▶ [EXERCISE BRIEF]: From the first line to the last, return the data exactly as it stands.

▶ [DATA IN THIS EXERCISE]:
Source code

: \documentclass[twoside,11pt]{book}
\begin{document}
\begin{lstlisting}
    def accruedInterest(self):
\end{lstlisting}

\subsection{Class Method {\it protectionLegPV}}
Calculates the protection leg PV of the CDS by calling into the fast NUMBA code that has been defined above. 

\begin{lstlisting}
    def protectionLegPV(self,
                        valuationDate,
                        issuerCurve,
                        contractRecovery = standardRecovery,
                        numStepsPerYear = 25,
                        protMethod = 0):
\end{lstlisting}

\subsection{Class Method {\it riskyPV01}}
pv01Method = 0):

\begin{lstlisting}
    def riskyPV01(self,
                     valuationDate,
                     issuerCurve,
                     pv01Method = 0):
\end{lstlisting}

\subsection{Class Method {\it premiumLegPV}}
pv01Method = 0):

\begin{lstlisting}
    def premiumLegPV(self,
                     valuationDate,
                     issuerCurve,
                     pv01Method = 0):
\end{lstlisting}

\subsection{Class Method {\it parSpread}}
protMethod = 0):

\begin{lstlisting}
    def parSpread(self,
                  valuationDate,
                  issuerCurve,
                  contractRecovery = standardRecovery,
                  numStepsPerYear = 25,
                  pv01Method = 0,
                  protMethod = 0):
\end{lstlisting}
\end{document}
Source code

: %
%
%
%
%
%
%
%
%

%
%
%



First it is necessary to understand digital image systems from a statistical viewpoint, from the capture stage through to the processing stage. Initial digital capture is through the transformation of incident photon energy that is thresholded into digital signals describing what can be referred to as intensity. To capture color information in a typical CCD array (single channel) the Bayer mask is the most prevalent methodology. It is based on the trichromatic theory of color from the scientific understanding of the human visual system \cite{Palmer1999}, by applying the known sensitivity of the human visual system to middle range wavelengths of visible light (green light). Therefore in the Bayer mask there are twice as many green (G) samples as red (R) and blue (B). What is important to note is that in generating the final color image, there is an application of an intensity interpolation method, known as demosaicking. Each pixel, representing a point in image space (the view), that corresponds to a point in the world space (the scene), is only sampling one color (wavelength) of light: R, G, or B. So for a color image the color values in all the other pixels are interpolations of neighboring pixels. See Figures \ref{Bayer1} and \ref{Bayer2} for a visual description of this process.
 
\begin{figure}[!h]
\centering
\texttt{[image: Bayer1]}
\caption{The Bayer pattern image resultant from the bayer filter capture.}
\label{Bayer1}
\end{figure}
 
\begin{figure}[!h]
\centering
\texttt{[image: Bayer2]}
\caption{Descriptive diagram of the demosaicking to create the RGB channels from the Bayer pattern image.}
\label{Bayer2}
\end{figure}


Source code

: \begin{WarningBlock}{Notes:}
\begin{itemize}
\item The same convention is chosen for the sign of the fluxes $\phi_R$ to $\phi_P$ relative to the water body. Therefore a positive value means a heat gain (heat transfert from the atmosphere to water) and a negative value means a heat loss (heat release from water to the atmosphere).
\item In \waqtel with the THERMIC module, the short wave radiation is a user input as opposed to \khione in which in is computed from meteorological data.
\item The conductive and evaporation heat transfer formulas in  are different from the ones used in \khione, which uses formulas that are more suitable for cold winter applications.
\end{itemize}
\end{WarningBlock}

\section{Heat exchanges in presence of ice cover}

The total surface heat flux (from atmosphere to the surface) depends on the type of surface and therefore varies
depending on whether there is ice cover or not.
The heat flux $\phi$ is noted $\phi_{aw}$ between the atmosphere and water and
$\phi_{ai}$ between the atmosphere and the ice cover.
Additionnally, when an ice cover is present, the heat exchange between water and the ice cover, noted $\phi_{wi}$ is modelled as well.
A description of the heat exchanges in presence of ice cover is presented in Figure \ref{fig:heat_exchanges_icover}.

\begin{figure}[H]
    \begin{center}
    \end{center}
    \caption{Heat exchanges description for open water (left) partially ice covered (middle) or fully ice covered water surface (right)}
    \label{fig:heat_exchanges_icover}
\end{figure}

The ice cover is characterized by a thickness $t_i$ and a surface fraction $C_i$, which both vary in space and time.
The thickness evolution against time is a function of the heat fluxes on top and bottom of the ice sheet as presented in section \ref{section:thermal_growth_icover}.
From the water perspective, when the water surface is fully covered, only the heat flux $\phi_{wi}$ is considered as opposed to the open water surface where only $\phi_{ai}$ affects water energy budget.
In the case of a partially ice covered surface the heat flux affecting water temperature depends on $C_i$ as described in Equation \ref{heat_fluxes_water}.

▶ [RESPONSE TO THIS EXERCISE]:
Source code

: \documentclass[twoside,11pt]{book}
\begin{document}
\begin{lstlisting}
    def accruedInterest(self):
\end{lstlisting}

\subsection{Class Method {\it protectionLegPV}}
Calculates the protection leg PV of the CDS by calling into the fast NUMBA code that has been defined above. 

\begin{lstlisting}
    def protectionLegPV(self,
                        valuationDate,
                        issuerCurve,
                        contractRecovery = standardRecovery,
                        numStepsPerYear = 25,
                        protMethod = 0):
\end{lstlisting}

\subsection{Class Method {\it riskyPV01}}
pv01Method = 0):

\begin{lstlisting}
    def riskyPV01(self,
                     valuationDate,
                     issuerCurve,
                     pv01Method = 0):
\end{lstlisting}

\subsection{Class Method {\it premiumLegPV}}
pv01Method = 0):

\begin{lstlisting}
    def premiumLegPV(self,
                     valuationDate,
                     issuerCurve,
                     pv01Method = 0):
\end{lstlisting}

\subsection{Class Method {\it parSpread}}
protMethod = 0):

\begin{lstlisting}
    def parSpread(self,
                  valuationDate,
                  issuerCurve,
                  contractRecovery = standardRecovery,
                  numStepsPerYear = 25,
                  pv01Method = 0,
                  protMethod = 0):
\end{lstlisting}
\end{document}
Source code

: %
%
%
%
%
%
%
%
%

%
%
%



First it is necessary to understand digital image systems from a statistical viewpoint, from the capture stage through to the processing stage. Initial digital capture is through the transformation of incident photon energy that is thresholded into digital signals describing what can be referred to as intensity. To capture color information in a typical CCD array (single channel) the Bayer mask is the most prevalent methodology. It is based on the trichromatic theory of color from the scientific understanding of the human visual system \cite{Palmer1999}, by applying the known sensitivity of the human visual system to middle range wavelengths of visible light (green light). Therefore in the Bayer mask there are twice as many green (G) samples as red (R) and blue (B). What is important to note is that in generating the final color image, there is an application of an intensity interpolation method, known as demosaicking. Each pixel, representing a point in image space (the view), that corresponds to a point in the world space (the scene), is only sampling one color (wavelength) of light: R, G, or B. So for a color image the color values in all the other pixels are interpolations of neighboring pixels. See Figures \ref{Bayer1} and \ref{Bayer2} for a visual description of this process.
 
\begin{figure}[!h]
\centering
\texttt{[image: Bayer1]}
\caption{The Bayer pattern image resultant from the bayer filter capture.}
\label{Bayer1}
\end{figure}
 
\begin{figure}[!h]
\centering
\texttt{[image: Bayer2]}
\caption{Descriptive diagram of the demosaicking to create the RGB channels from the Bayer pattern image.}
\label{Bayer2}
\end{figure}


Source code

: \begin{WarningBlock}{Notes:}
\begin{itemize}
\item The same convention is chosen for the sign of the fluxes $\phi_R$ to $\phi_P$ relative to the water body. Therefore a positive value means a heat gain (heat transfert from the atmosphere to water) and a negative value means a heat loss (heat release from water to the atmosphere).
\item In \waqtel with the THERMIC module, the short wave radiation is a user input as opposed to \khione in which in is computed from meteorological data.
\item The conductive and evaporation heat transfer formulas in  are different from the ones used in \khione, which uses formulas that are more suitable for cold winter applications.
\end{itemize}
\end{WarningBlock}

\section{Heat exchanges in presence of ice cover}

The total surface heat flux (from atmosphere to the surface) depends on the type of surface and therefore varies
depending on whether there is ice cover or not.
The heat flux $\phi$ is noted $\phi_{aw}$ between the atmosphere and water and
$\phi_{ai}$ between the atmosphere and the ice cover.
Additionnally, when an ice cover is present, the heat exchange between water and the ice cover, noted $\phi_{wi}$ is modelled as well.
A description of the heat exchanges in presence of ice cover is presented in Figure \ref{fig:heat_exchanges_icover}.

\begin{figure}[H]
    \begin{center}
    \end{center}
    \caption{Heat exchanges description for open water (left) partially ice covered (middle) or fully ice covered water surface (right)}
    \label{fig:heat_exchanges_icover}
\end{figure}

The ice cover is characterized by a thickness $t_i$ and a surface fraction $C_i$, which both vary in space and time.
The thickness evolution against time is a function of the heat fluxes on top and bottom of the ice sheet as presented in section \ref{section:thermal_growth_icover}.
From the water perspective, when the water surface is fully covered, only the heat flux $\phi_{wi}$ is considered as opposed to the open water surface where only $\phi_{ai}$ affects water energy budget.
In the case of a partially ice covered surface the heat flux affecting water temperature depends on $C_i$ as described in Equation \ref{heat_fluxes_water}.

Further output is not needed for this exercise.